Exercise goal = Within the entries below, output exactly the lines between the line containing "such as WebSockets, LocalStorage, Canvas, etc." and the line containing "- 🌱 I’m currently", inclusive, and omit any picture.

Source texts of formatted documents
------------------------------

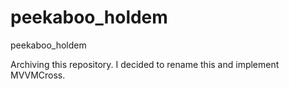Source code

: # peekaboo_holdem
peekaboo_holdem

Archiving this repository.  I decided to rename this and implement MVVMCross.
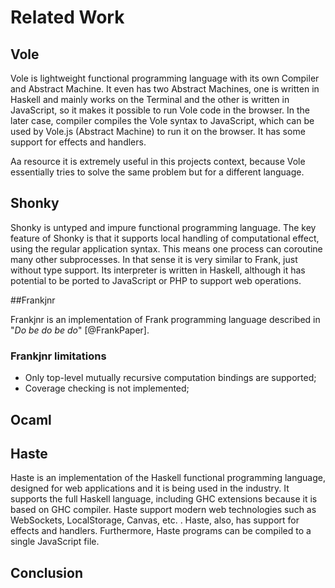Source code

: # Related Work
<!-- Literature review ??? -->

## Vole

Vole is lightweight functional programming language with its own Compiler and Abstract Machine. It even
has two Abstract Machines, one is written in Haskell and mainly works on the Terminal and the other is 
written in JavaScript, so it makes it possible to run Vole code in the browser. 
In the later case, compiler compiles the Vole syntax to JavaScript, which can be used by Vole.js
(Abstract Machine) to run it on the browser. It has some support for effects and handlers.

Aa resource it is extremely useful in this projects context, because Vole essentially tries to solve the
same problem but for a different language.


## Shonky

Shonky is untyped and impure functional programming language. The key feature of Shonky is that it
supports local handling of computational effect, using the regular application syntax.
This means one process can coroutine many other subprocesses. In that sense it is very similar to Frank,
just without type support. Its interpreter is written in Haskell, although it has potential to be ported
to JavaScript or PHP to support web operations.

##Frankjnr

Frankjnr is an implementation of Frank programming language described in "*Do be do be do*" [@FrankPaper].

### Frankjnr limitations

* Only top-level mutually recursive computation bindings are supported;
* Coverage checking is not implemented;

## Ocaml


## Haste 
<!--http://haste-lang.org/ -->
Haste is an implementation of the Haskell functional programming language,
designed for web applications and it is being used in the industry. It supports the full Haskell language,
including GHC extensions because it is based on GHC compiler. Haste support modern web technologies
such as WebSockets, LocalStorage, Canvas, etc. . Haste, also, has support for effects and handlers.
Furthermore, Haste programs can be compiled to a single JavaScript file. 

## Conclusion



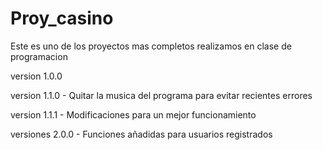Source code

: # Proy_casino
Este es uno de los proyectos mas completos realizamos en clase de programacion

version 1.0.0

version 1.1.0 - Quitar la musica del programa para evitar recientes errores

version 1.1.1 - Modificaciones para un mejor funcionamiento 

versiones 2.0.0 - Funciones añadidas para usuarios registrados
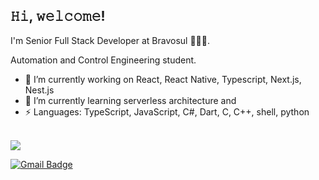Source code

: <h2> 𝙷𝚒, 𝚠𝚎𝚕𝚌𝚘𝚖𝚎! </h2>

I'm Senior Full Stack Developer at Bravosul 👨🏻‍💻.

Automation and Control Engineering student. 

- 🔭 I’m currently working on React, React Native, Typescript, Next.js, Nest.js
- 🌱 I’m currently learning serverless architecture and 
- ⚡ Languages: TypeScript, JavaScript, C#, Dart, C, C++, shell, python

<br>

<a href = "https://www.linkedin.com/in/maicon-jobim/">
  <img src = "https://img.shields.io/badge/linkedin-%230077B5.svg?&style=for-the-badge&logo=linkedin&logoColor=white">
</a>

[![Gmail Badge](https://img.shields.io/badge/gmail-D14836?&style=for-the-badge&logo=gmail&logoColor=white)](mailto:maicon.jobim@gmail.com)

------------------------------

Solution to this exercise =
such as WebSockets, LocalStorage, Canvas, etc. . Haste, also, has support for effects and handlers.
Furthermore, Haste programs can be compiled to a single JavaScript file. 

## Conclusion



Source code

: # Proy_casino
Este es uno de los proyectos mas completos realizamos en clase de programacion

version 1.0.0

version 1.1.0 - Quitar la musica del programa para evitar recientes errores

version 1.1.1 - Modificaciones para un mejor funcionamiento 

versiones 2.0.0 - Funciones añadidas para usuarios registrados
Source code

: <h2> 𝙷𝚒, 𝚠𝚎𝚕𝚌𝚘𝚖𝚎! </h2>

I'm Senior Full Stack Developer at Bravosul 👨🏻‍💻.

Automation and Control Engineering student. 

- 🔭 I’m currently working on React, React Native, Typescript, Next.js, Nest.js
- 🌱 I’m currently learning serverless architecture and 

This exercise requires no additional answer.